TRY IT:
When the word "basic" shows up in a line of the records below, copy that line.

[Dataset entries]

****************

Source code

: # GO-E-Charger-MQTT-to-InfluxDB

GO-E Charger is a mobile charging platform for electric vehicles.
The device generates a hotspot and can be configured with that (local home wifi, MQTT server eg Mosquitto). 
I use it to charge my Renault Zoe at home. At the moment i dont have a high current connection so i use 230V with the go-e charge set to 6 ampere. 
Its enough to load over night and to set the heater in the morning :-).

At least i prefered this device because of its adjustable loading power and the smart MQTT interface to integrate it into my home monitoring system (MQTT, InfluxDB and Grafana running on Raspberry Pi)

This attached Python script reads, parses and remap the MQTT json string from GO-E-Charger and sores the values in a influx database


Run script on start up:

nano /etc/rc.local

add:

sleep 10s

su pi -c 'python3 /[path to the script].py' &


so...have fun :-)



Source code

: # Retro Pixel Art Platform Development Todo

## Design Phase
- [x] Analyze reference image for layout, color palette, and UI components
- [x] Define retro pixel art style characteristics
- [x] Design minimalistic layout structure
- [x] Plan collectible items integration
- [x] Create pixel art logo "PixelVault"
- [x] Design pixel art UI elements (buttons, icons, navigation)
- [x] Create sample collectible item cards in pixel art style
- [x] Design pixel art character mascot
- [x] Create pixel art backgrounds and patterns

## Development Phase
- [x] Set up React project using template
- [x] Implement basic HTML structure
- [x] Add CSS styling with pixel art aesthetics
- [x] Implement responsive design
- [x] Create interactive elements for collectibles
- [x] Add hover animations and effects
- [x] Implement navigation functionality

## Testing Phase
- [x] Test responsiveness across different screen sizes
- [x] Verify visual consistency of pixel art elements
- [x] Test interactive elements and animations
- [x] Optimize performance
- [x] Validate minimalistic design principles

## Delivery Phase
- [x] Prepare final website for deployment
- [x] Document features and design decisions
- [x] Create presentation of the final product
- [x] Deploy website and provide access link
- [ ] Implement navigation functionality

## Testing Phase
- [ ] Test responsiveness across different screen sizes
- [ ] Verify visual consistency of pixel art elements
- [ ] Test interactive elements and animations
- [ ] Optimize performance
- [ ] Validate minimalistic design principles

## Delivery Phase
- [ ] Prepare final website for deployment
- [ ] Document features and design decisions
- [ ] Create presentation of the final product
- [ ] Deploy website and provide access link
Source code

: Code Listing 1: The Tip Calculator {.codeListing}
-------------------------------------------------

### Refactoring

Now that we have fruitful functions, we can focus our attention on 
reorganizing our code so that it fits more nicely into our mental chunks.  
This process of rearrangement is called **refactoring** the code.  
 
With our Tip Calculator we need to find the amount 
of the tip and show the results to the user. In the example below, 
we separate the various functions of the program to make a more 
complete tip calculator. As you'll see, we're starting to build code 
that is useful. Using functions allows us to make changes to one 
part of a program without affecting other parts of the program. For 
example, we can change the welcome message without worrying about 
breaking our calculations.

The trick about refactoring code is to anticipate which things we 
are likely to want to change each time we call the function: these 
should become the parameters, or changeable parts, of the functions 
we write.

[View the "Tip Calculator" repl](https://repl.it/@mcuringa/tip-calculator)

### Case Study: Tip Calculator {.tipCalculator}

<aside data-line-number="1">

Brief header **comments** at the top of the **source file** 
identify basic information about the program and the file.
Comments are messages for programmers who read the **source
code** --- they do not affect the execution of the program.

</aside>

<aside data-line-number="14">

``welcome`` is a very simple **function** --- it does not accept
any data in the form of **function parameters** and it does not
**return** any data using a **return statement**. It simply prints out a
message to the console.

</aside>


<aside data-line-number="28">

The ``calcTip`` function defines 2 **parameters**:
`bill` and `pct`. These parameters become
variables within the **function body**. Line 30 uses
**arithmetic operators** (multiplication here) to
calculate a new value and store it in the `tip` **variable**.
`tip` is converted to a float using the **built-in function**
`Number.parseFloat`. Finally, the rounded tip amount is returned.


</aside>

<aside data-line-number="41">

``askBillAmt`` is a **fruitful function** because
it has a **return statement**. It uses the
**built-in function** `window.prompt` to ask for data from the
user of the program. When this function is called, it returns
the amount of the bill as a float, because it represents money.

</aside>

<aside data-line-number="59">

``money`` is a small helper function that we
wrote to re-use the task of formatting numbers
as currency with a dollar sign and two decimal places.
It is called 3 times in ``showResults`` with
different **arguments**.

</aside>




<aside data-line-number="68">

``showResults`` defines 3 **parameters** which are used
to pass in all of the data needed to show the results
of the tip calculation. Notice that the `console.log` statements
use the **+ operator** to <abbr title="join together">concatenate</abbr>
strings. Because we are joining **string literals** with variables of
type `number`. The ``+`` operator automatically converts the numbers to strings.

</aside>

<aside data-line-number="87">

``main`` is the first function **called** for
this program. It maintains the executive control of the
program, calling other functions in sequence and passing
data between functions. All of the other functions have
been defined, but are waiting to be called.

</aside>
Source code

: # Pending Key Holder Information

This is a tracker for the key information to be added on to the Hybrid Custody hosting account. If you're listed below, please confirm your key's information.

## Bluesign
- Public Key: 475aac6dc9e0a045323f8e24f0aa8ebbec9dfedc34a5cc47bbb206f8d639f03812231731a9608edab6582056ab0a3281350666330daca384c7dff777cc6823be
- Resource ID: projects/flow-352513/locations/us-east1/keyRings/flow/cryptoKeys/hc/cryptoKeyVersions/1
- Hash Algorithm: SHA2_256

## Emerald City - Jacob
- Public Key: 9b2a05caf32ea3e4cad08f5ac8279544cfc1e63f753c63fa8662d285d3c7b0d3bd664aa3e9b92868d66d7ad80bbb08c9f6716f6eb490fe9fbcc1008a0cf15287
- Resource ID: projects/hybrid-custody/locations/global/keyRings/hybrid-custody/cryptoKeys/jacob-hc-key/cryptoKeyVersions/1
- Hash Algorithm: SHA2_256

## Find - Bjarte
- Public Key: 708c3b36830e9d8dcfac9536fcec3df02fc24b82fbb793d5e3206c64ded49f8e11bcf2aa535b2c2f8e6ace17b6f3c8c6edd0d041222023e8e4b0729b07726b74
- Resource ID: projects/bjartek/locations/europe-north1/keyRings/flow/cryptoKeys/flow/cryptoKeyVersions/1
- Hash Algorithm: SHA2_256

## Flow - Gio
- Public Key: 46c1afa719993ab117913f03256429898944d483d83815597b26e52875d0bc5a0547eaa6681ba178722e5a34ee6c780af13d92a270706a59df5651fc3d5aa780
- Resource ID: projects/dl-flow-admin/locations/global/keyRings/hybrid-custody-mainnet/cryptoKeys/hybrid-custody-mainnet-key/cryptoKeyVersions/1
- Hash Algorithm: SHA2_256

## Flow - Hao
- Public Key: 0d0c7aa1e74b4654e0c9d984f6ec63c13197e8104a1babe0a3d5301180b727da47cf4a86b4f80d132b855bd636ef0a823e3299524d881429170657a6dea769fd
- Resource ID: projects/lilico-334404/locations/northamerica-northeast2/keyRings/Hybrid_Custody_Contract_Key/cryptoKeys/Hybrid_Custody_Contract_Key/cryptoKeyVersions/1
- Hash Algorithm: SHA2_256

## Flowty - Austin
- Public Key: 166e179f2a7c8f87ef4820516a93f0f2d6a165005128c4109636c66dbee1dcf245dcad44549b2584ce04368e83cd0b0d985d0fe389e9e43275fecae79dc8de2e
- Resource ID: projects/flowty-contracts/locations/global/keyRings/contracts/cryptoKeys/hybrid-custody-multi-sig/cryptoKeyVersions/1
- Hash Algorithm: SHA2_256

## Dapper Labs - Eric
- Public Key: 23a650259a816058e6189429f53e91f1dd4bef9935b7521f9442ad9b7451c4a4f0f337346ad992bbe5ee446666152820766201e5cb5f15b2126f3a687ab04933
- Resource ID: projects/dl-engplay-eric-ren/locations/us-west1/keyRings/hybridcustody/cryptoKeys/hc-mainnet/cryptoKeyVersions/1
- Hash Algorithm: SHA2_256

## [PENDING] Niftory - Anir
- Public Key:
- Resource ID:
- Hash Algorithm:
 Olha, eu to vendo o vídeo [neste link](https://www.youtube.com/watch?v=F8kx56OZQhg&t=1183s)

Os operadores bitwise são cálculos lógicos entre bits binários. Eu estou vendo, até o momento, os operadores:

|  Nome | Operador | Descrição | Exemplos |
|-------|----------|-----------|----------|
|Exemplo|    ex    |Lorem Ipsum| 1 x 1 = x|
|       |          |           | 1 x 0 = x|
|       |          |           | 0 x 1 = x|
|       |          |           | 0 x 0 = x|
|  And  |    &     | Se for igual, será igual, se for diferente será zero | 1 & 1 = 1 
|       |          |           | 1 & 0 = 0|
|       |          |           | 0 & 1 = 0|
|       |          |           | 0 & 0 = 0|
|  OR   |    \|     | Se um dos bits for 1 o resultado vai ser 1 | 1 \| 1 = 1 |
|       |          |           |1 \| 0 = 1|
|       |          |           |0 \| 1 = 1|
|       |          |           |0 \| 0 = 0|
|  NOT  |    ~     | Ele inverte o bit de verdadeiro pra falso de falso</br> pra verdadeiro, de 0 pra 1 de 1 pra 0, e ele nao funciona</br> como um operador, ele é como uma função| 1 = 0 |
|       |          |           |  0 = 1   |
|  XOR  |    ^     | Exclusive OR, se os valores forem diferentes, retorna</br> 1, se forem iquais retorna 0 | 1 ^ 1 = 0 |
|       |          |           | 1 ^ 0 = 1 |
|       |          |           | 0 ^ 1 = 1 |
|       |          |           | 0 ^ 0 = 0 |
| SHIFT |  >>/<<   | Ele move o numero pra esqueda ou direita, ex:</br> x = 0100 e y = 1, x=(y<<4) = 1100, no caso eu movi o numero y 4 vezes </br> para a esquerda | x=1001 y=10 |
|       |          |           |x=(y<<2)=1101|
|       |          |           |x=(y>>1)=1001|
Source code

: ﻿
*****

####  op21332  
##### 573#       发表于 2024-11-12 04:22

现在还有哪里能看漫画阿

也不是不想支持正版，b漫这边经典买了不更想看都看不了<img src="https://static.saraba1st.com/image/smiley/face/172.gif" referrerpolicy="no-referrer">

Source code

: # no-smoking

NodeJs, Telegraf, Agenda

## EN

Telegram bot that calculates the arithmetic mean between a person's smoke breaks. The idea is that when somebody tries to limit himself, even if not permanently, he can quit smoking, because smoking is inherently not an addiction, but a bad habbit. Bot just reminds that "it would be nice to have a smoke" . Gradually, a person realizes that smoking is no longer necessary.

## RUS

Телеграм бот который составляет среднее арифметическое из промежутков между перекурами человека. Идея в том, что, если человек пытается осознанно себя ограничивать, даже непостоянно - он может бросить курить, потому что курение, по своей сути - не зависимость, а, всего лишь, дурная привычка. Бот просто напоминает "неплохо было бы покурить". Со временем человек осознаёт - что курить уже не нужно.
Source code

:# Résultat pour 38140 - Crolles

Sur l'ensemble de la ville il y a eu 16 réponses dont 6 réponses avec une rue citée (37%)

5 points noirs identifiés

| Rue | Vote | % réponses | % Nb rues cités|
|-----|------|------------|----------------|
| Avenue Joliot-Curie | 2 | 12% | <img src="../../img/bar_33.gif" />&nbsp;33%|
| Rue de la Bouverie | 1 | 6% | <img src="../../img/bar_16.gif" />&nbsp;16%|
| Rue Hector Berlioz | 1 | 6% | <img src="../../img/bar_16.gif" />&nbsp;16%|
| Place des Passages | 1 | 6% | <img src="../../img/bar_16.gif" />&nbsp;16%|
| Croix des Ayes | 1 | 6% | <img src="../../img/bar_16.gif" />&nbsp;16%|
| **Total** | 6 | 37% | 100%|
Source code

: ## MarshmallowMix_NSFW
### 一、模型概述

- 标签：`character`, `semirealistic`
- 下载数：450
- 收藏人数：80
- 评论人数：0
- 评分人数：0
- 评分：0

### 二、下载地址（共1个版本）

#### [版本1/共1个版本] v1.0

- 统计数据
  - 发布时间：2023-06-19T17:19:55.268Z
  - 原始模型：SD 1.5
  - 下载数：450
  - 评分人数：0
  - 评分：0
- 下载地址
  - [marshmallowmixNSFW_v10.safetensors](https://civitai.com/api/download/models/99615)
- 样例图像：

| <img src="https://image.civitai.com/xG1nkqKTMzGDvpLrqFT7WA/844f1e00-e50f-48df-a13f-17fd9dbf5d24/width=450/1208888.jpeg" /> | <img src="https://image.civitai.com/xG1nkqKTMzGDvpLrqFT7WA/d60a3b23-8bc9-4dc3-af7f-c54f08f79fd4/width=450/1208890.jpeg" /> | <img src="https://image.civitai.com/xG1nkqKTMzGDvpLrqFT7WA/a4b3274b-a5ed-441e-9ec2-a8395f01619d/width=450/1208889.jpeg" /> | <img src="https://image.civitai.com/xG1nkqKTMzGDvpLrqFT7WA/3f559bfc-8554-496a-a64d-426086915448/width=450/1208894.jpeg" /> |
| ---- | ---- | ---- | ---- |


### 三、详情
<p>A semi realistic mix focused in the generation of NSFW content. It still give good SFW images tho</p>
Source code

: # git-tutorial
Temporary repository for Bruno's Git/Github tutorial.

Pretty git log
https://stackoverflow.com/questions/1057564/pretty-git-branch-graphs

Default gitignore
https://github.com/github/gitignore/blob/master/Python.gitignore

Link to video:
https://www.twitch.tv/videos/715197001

****************

ANSWER BOX:
- [x] Implement basic HTML structure
identify basic information about the program and the file.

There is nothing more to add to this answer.